- Born: Konstantin Egorovich Egorov 1814
- Died: December 12, 1878 (aged 63–64)
- Education: Imperial Academy of Arts
- Occupation: Architect
- Awards: Free Artist

= K. E. Egorov =

Russian architect (1814-1878)

Konstantin Egorovich Egorov (1814–1878) was a Russian architect and academician of the Imperial Academy of Arts. He was a collegiate registrar, and in 1842, he received the title of Free Artist from the Imperial Academy of Arts for his design of the Commercial Baths. In 1852, he was appointed an Academician for his designs of a military hospital. He operated in Saint Petersburg, Russia in the Mid 19th Century.

== Buildings ==
- Apartment building of A. I Alexandrovna, 5 Suvorovsky Avenue, Saint Petersburg, 1837
- 4 Nikolskaya Square, Saint Petersburg, 1839
- Apartment building of A. A. Timofeeva, 8 Kuznechny Lane, Saint Petersburg, 1840
- 142 Griboyedov Canal Embankment, Saint Petersburg, 1845
- Apartment building of M. S. Tatishcheva, 6 Preobrazhenskaya Square, Saint Petersburg, 1852
- Apartment building of the St.
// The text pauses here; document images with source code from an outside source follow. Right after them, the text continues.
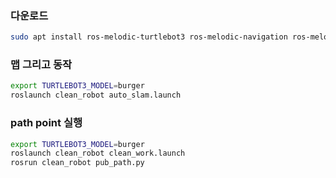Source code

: ### 다운로드
```bash
sudo apt install ros-melodic-turtlebot3 ros-melodic-navigation ros-melodic-dwa-local-planner ros-melodic-slam-karto
```
### 맵 그리고 동작
```bash
export TURTLEBOT3_MODEL=burger 
roslaunch clean_robot auto_slam.launch
```
### path point 실행
```bash
export TURTLEBOT3_MODEL=burger 
roslaunch clean_robot clean_work.launch
rosrun clean_robot pub_path.py
```

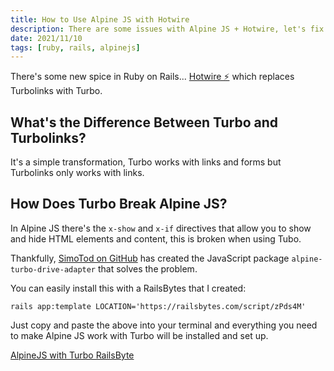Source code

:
 ```yaml
---
title: How to Use Alpine JS with Hotwire
description: There are some issues with Alpine JS + Hotwire, let's fix that.
date: 2021/11/10
tags: [ruby, rails, alpinejs]
---
```


There's some new spice in Ruby on Rails... [Hotwire ⚡️](https://hotwire.dev/)
which replaces Turbolinks with Turbo.

## What's the Difference Between Turbo and Turbolinks?

It's a simple transformation, Turbo works with links and forms but Turbolinks
only works with links.

## How Does Turbo Break Alpine JS?

In Alpine JS there's the `x-show` and `x-if` directives that allow you to show
and hide HTML elements and content, this is broken when using Tubo.

Thankfully, [SimoTod on GitHub](https://github.com/SimoTo) has created the
JavaScript package `alpine-turbo-drive-adapter` that solves the problem.

You can easily install this with a RailsBytes that I created:

`rails app:template LOCATION='https://railsbytes.com/script/zPds4M'`

Just copy and paste the above into your terminal and everything you need to make
Alpine JS work with Turbo will be installed and set up.

[AlpineJS with Turbo RailsByte](https://railsbytes.com/templates/zPds4M)
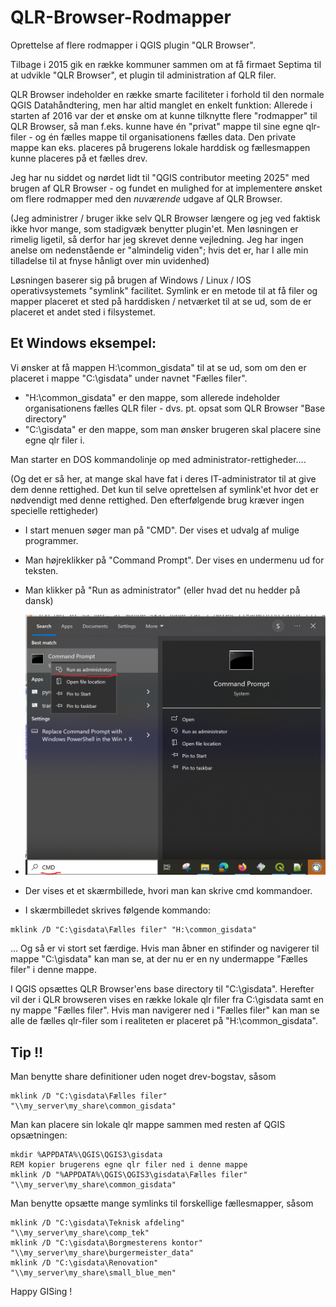 # QLR-Browser-Rodmapper

Oprettelse af flere rodmapper i QGIS plugin "QLR Browser".

Tilbage i 2015 gik en række kommuner sammen om at få firmaet Septima til at udvikle "QLR Browser", et plugin til administration af QLR filer. 

QLR Browser indeholder en række smarte faciliteter i forhold til den normale QGIS Datahåndtering, men har altid manglet en enkelt funktion:
Allerede i starten af 2016 var der et ønske om at kunne tilknytte flere "rodmapper" til QLR Browser, så man f.eks. kunne have én "privat" 
mappe til sine egne qlr-filer - og én fælles mappe til organisationens fælles data. Den private mappe kan eks. placeres på brugerens lokale harddisk og fællesmappen 
kunne placeres på et fælles drev.
 
Jeg har nu siddet og nørdet lidt til "QGIS contributor meeting 2025" med brugen af QLR Browser - og fundet en mulighed for at implementere ønsket om flere rodmapper med den *nuværende* udgave af QLR Browser.

(Jeg administrer / bruger ikke selv QLR Browser længere og jeg ved faktisk ikke hvor mange, som stadigvæk benytter plugin'et. Men løsningen er rimelig ligetil, 
så derfor har jeg skrevet denne vejledning. Jeg har ingen anelse om nedenstående er "almindelig viden"; hvis det er, har I alle min tilladelse til at
fnyse hånligt over min uvidenhed) 

Løsningen baserer sig på brugen af Windows / Linux / IOS operativsystemets "symlink" facilitet. Symlink er en metode til at få filer og mapper placeret et sted på harddisken / netværket til at se ud, som de er placeret et andet sted i filsystemet.

## Et Windows eksempel: 

Vi ønsker at få mappen H:\common_gisdata" til at se ud, som om den er placeret i mappe "C:\gisdata" under navnet "Fælles filer". 
 - "H:\common_gisdata" er den mappe, som allerede indeholder organisationens fælles QLR filer - dvs. pt. opsat som QLR Browser "Base directory" 
 - "C:\gisdata" er den mappe, som man ønsker brugeren skal placere sine egne qlr filer i.
   

Man starter en DOS kommandolinje op med administrator-rettigheder.... 

(Og det er så her, at mange skal have fat i deres IT-administrator til at give dem denne rettighed. 
Det kun til selve oprettelsen af symlink'et hvor det er nødvendigt med denne rettighed. Den efterfølgende brug kræver ingen specielle rettigheder) 

- I start menuen søger man på "CMD". Der vises et udvalg af mulige programmer.
- Man højreklikker på "Command Prompt". Der vises en undermenu ud for teksten.
- Man klikker på "Run as administrator" (eller hvad det nu hedder på dansk)

- ![alt text](https://github.com/AestasGIS/QLR-Browser-Rodmapper/blob/main/cmd.png "CMD startup")
- Der vises et et skærmbillede, hvori man kan skrive cmd kommandoer.
- I skærmbilledet skrives følgende kommando:
```
mklink /D "C:\gisdata\Fælles filer" "H:\common_gisdata" 
```

... Og så er vi stort set færdige. Hvis man åbner en stifinder og navigerer til mappe "C:\gisdata\" kan man se, at der nu er en ny undermappe "Fælles filer" i denne mappe.

I QGIS opsættes QLR Browser'ens base directory til "C:\gisdata". Herefter vil der i QLR browseren vises en række lokale qlr filer fra C:\gisdata samt en ny mappe "Fælles filer". Hvis man navigerer ned i "Fælles filer" kan man se alle de fælles qlr-filer som i realiteten er placeret på "H:\common_gisdata". 

## Tip !!

Man benytte share definitioner uden noget drev-bogstav, såsom  

```
mklink /D "C:\gisdata\Fælles filer" "\\my_server\my_share\common_gisdata" 
```

Man kan placere sin lokale qlr mappe sammen med resten af QGIS opsætningen: 

```
mkdir %APPDATA%\QGIS\QGIS3\gisdata
REM kopier brugerens egne qlr filer ned i denne mappe
mklink /D "%APPDATA%\QGIS\QGIS3\gisdata\Fælles filer" "\\my_server\my_share\common_gisdata" 
```

Man benytte opsætte mange symlinks til forskellige fællesmapper, såsom  

```
mklink /D "C:\gisdata\Teknisk afdeling" "\\my_server\my_share\comp_tek" 
mklink /D "C:\gisdata\Borgmesterens kontor" "\\my_server\my_share\burgermeister_data" 
mklink /D "C:\gisdata\Renovation" "\\my_server\my_share\small_blue_men" 
```




Happy GISing !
Petersburg Insurance Society, 25 Ligovsky Avenue, Saint Petersburg, 1854
- A. Morgan's Mansion, 23 Sovetskaya Street, Saint Petersburg, 1859
- Apartment building of K. Koch, 88 Bolshoy Avenue, Saint Petersburg, 1865-1866
- 25 Serpukhovskaya Street, Saint Petersburg, 1874
- Church of St. Nicholas, Ilyeshi, Volosovsky District, Leningrad Oblast, 1854-1864, along with Karl Ivanovich Brandt.